La disfagia es la dificultad para tragar alimentos, bebidas o incluso la propia saliva, un problema que puede aparecer a cualquier edad, pero que es especialmente habitual en personas mayores o en quienes presentan determinadas patologías neurológicas o médicas. Puede conllevar complicaciones graves como desnutrición, deshidratación o neumonía por aspiración, motivo por el cual su detección precoz y el abordaje interdisciplinar son fundamentales.
Cómo reconocerla:
Entre los signos más frecuentes se incluyen:
– Tos o carraspeo durante o después de las comidas.
– Atragantamientos frecuentes.
– Voz ronca coincidiendo con la ingesta.
– Necesidad de tragar varias veces un mismo bocado.
– Retención de alimentos en la boca o mejillas.
– Comer más lento de lo habitual.
Para reducir riesgos, es esencial adoptar una postura adecuada al comer y adaptar la textura de los alimentos, entre otras prácticas.
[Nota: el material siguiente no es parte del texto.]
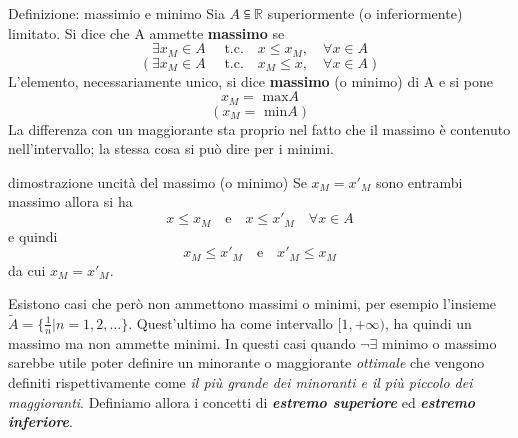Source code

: \documentclass[x11names]{article}
\begin{document}
	
	\begin{center}
		\colorbox{myblue}{\begin{minipage}{5.75in}
				\begin{blues}{Definizione: massimio e minimo}
					Sia $A \subseteqq \mathbb{R}$ superiormente (o inferiormente) limitato.
					Si dice che A ammette \textbf{massimo} se
					\[
					\exists x_M \in A \quad \text{ t.c.} \quad x \leq x_M, \quad \forall x \in A
					\]
					\[
					\left(\exists x_M \in A \quad \text{ t.c.} \quad x_M \leq x, \quad \forall x \in A\right)
					\]
					L'elemento, necessariamente unico, si dice \textbf{massimo} (o minimo)  di A e si pone 
					\[
					x_M = \text{ max}A 
					\]
					\[
					\left(x_M = \text{ min}A \right)
					\]
					La differenza con un maggiorante sta proprio nel fatto che il massimo è contenuto nell'intervallo; la stessa cosa si può dire per i minimi. 
				\end{blues}
		\end{minipage}}       
	\end{center}
	\begin{es}{dimostrazione uncità del massimo (o minimo)}
		Se $x_M = x'_M$ sono entrambi massimo allora si ha
		\[
		x \leq x_M \quad \text{e} \quad x \leq x'_M \quad \forall x \in A
		\]
		e quindi
		\[
		x_M \leq x'_M \quad \text{e} \quad x'_M \leq x_M
		\]
		da cui $x_M = x'_M$.
	\end{es}
	
	Esistono casi che però non ammettono massimi o minimi, per esempio l'insieme $\tilde{A} = \{ \frac{1}{n} | n = 1,2,\dots \}$. Quest'ultimo ha come intervallo $[1,+\infty)$, ha quindi un massimo ma non ammette minimi. In questi casi quando $\neg \exists$ minimo o massimo sarebbe utile poter definire un minorante o maggiorante \textit{ottimale} che vengono definiti rispettivamente come \textit{il più grande dei minoranti e il più piccolo dei maggioranti}. Definiamo allora i concetti di \textit{\textbf{estremo superiore}} ed \textit{\textbf{estremo inferiore}}.
	
\end{document}
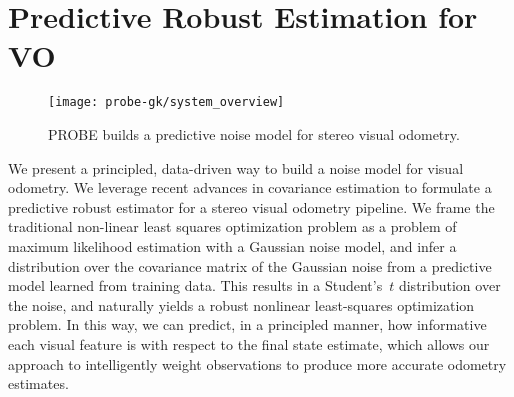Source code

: \section{Predictive Robust Estimation for VO}

\begin{figure}
    \centering
      \texttt{[image: probe-gk/system\_overview]}
      \caption{PROBE builds a predictive noise model for stereo visual odometry.}
    \label{fig:probe_gk_system}
\end{figure}


We present a principled, data-driven way to build a noise model
for visual odometry. We leverage recent advances in covariance estimation
\citep{VegaBrown:2013fv} to formulate a predictive robust estimator for a
stereo visual odometry pipeline. We frame the traditional non-linear least
squares optimization problem as a problem of maximum likelihood estimation with
a Gaussian noise model, and infer a distribution over the covariance matrix of
the Gaussian noise from a predictive model learned from training data. This
results in a Student's~$t$ distribution over the noise, and naturally yields a
robust nonlinear least-squares optimization problem.  In this way, we can predict,
in a principled manner, how informative each visual feature is with respect to the final state
estimate, which allows our approach to intelligently weight observations to
produce more accurate odometry estimates.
El documento descargable incluye más consejos para una deglución segura y las pautas básicas para actuar ante un atragantamiento.
En Hestia Health impulsamos la detección precoz de la disfagia y su correcta actuación. Promovemos la formación continua de nuestros equipos e implementamos buenas prácticas que contribuyen a un cuidado más seguro y a una mejor calidad de vida para las personas a las que atendemos.